* **Aim of the task**: Look at each line below and tally those holding "supported"; answer with that figure and nothing else.

* **Task data**:
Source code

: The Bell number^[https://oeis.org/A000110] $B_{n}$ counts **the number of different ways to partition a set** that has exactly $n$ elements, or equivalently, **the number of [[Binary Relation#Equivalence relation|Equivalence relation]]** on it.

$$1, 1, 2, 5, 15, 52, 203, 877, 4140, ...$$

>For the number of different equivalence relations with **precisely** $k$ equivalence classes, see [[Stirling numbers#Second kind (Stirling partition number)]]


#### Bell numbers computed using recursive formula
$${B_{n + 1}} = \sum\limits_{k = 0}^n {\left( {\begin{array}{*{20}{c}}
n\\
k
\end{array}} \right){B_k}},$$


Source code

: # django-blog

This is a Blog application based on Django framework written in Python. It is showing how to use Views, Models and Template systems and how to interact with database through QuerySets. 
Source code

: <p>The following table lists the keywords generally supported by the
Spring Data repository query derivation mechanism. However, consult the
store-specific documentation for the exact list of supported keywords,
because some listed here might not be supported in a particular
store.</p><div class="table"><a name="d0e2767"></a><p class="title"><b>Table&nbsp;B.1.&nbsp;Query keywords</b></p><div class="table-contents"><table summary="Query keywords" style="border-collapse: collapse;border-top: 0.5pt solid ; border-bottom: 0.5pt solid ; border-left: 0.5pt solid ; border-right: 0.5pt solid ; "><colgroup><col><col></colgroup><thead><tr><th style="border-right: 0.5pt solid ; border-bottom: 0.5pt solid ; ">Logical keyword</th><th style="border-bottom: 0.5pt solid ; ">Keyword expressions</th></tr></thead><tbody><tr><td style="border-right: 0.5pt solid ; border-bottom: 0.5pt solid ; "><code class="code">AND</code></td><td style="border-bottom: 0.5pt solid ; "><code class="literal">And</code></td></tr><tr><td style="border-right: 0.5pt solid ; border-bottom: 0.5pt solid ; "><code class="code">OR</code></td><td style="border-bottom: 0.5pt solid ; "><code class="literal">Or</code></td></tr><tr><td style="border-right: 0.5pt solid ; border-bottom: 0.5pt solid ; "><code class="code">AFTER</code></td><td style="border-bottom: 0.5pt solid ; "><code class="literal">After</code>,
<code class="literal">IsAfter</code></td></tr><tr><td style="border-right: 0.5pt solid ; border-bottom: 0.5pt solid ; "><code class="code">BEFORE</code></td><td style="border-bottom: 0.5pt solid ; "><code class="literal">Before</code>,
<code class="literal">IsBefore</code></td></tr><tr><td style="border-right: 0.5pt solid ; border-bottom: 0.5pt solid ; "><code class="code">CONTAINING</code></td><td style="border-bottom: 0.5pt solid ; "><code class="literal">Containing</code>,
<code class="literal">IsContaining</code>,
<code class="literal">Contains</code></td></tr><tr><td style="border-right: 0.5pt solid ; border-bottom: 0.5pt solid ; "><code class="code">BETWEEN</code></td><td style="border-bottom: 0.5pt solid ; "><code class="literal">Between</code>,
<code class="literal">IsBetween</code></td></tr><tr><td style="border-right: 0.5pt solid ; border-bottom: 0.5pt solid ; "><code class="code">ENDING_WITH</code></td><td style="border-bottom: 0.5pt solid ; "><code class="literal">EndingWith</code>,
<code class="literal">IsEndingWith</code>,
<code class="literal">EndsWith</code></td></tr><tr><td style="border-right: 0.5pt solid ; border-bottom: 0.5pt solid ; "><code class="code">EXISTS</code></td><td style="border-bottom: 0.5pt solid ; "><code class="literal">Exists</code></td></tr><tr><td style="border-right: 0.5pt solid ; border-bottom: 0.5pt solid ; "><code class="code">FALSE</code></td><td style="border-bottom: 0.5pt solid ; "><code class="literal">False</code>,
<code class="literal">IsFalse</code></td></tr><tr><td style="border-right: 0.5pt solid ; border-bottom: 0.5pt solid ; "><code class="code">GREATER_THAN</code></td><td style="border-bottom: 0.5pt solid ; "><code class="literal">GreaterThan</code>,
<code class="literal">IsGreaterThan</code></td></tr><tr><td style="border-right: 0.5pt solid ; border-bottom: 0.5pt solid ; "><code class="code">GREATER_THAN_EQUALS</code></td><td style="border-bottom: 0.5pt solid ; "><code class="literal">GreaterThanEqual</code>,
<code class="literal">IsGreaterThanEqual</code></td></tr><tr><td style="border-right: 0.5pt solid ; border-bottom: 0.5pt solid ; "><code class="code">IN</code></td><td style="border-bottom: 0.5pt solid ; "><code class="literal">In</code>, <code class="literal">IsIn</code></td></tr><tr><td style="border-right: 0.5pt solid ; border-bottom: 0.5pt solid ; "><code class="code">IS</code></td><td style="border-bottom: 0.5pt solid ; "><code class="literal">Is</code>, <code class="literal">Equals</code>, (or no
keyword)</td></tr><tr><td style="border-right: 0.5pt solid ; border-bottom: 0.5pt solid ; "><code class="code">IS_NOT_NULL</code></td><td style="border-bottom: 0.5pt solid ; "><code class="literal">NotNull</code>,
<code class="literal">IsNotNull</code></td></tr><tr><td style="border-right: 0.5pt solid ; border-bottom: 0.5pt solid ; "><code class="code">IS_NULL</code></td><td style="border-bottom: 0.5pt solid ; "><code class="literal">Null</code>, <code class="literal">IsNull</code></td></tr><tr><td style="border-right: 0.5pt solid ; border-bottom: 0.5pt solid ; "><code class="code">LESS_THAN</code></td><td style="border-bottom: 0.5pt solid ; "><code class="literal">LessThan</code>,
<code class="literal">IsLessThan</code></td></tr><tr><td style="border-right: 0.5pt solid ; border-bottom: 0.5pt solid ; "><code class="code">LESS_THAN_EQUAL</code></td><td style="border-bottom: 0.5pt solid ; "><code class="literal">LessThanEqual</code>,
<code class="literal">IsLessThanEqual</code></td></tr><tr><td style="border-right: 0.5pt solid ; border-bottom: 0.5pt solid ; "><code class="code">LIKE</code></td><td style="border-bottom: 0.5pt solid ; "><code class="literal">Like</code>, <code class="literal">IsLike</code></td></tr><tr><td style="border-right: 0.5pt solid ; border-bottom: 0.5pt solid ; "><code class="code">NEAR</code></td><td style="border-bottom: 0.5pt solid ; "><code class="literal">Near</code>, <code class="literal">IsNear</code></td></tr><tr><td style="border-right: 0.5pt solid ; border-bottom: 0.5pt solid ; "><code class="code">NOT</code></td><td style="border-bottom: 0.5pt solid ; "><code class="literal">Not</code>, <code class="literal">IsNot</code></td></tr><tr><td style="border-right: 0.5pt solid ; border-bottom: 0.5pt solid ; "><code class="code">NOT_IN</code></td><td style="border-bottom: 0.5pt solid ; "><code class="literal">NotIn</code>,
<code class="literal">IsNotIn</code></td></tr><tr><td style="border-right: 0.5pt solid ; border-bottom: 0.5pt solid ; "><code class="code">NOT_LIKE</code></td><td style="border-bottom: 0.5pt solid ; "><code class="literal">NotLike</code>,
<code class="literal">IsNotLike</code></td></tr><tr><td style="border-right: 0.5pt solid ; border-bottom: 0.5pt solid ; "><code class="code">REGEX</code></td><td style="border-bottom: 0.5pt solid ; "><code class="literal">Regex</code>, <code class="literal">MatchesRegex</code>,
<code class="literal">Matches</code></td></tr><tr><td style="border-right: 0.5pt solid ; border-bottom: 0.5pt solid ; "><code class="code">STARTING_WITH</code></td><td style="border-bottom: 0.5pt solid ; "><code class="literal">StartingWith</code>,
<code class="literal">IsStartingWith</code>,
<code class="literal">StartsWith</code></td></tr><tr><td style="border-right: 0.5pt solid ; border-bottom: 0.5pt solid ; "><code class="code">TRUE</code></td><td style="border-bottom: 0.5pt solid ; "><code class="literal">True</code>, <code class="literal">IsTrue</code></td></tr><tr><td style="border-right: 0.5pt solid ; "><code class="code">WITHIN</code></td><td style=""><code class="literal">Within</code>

* **Exercise response**: 3